Je n'ai pas éprouvé beaucoup de compassion pour le père de l'héroïne. Certes, il a connu des déboires, mais les faire payer à des innocents n'est pas excusable.
J'ai tout de suite éprouvé de l'antipathie pour Chase Andrews. On ne le voit jamais sous un très bon jour, et il est très facile de connaître ses réelles intentions.
J'ai beaucoup apprécié Jody et Tate, tout en déplorant leurs failles. Pourtant, ces failles, et surtout le fait qu'ils se les reprochent, les rendent humains.
Quant à la mère de Kya... je ne sais pas trop quoi en penser... Je comprends ce qui l'a poussée à agir comme elle l'a fait, mais je regrette qu'elle n'ait pas emmené ses enfants. Si elle l'avait fait, Kya n'aurait pas été livrée à elle-même. Oui, mais alors, elle ne serait peut-être pas devenue si intéressante, n'aurait peut-être pas acquis tant d'autonomie, de connaissances...

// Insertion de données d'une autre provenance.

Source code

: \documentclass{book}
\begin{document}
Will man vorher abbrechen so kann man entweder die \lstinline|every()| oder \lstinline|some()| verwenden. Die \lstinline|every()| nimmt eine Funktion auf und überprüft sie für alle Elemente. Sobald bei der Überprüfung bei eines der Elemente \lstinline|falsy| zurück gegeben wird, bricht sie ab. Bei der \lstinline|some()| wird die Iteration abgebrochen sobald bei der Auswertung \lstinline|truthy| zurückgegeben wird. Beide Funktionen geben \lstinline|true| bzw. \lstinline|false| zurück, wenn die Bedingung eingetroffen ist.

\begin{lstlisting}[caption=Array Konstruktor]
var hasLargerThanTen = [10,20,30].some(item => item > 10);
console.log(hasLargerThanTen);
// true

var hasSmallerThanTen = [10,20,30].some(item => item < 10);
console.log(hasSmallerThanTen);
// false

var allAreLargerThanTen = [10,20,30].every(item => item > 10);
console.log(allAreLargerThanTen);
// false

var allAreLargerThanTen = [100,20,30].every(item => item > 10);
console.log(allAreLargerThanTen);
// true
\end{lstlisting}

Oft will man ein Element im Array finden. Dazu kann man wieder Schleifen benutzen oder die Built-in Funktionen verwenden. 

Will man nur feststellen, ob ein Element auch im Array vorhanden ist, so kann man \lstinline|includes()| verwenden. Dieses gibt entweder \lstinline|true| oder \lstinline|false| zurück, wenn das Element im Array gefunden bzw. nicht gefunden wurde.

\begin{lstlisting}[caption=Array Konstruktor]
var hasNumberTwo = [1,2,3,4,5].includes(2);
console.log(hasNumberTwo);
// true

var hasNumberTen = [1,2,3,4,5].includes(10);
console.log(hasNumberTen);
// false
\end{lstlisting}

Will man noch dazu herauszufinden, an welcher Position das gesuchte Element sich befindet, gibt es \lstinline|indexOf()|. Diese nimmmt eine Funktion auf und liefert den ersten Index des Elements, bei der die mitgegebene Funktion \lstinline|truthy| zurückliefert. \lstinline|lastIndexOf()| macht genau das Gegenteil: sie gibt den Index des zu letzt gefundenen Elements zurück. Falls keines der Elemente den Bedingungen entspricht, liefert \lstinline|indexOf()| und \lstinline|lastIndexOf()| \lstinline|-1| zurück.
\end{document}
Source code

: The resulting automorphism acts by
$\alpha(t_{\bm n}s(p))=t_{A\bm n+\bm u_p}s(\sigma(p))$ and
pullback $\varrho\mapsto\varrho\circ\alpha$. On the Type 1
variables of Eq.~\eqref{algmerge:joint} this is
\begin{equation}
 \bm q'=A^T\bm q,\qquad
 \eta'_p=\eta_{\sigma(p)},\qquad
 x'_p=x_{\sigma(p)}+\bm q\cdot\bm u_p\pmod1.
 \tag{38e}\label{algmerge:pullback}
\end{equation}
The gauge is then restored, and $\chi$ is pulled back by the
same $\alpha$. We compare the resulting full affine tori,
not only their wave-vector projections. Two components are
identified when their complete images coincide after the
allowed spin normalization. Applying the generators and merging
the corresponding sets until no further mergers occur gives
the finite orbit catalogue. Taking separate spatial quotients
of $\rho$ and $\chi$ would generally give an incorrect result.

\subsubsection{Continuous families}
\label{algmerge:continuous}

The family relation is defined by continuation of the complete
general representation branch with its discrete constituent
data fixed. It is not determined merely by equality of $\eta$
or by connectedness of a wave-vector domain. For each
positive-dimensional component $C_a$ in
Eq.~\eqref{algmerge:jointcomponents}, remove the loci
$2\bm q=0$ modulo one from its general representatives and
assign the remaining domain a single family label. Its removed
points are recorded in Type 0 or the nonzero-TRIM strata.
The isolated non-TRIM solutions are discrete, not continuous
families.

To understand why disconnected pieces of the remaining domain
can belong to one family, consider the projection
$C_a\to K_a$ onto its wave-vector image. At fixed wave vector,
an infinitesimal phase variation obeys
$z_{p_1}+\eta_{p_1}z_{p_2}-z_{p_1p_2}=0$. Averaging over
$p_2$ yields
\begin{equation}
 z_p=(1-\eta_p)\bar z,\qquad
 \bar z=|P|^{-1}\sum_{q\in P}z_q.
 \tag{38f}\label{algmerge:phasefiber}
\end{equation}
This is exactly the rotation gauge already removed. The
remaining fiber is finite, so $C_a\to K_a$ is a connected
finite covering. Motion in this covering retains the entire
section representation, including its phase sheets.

Afficher Attention, je dévoile des éléments clés.Masquer Attention, je dévoile des éléments clés.

J'ai très vite été persuadée que Kya n'avait pas tué Chase. Certains éléments de son procès ont renforcé ma conviction. D'abord, il est prouvé qu'elle n'aurait pas eu le temps d'aller le tuer, puis de retourner à l'arrêt de bus pour prendre le véhicule en partance pour Greenville. Ensuite, s'il est établi qu'elle a pu sortir de l'hôtel de Greenville alors que le réceptionniste était occupé, comment aurait-elle pu choisir, pour y retourner, un autre instant où il était occupé? Elle ne pouvait rien voir de ses activités à moins d'entrer dans l'hôtel. Je trouve bien que Tate ait découvert la culpabilité de Kya après la mort de cette dernière, car il n'est pas obligé de se débattre entre son amour et sa conscience, mais j'aurais préféré que l'héroïne en fasse un récit circonstancié. Pourquoi l'a-t-elle tué? A-t-il réessayé de la violer? Comment se fait-il qu'elle n'ait jamais rien dit à Tate? Outre les incohérences que cela engendre par rapport à ce qui est démontré au procès, j'aurais voulu que quelqu'un d'autre (de préférence une personne que je n'aimais pas) soit coupable. Pour moi, ce meurtre ne va pas au caractère de Kya. Qu'elle l'ait tué sous le coup de la colère, parce qu'il tentait de la violer, j'aurais pu le comprendre. Mais ce meurtre était prémédité.

Un roman abouti, des personnages réalistes (malgré mes petits reproches), une intrigue sans temps morts.

La version audio que j'ai entendue a été enregistrée par Cassandra Campbell pour les éditions Penguin Random House Audio.

Comme d'habitude, Cassandra Campbell est parfaitement entrée dans la peau des personnages, les jouant sans cabotiner. Je n'ai pas aimé qu'elle prenne un accent de Caroline du Nord, mais je comprends qu'elle l'ait fait. En outre, cela n'était pas absolument désagréable.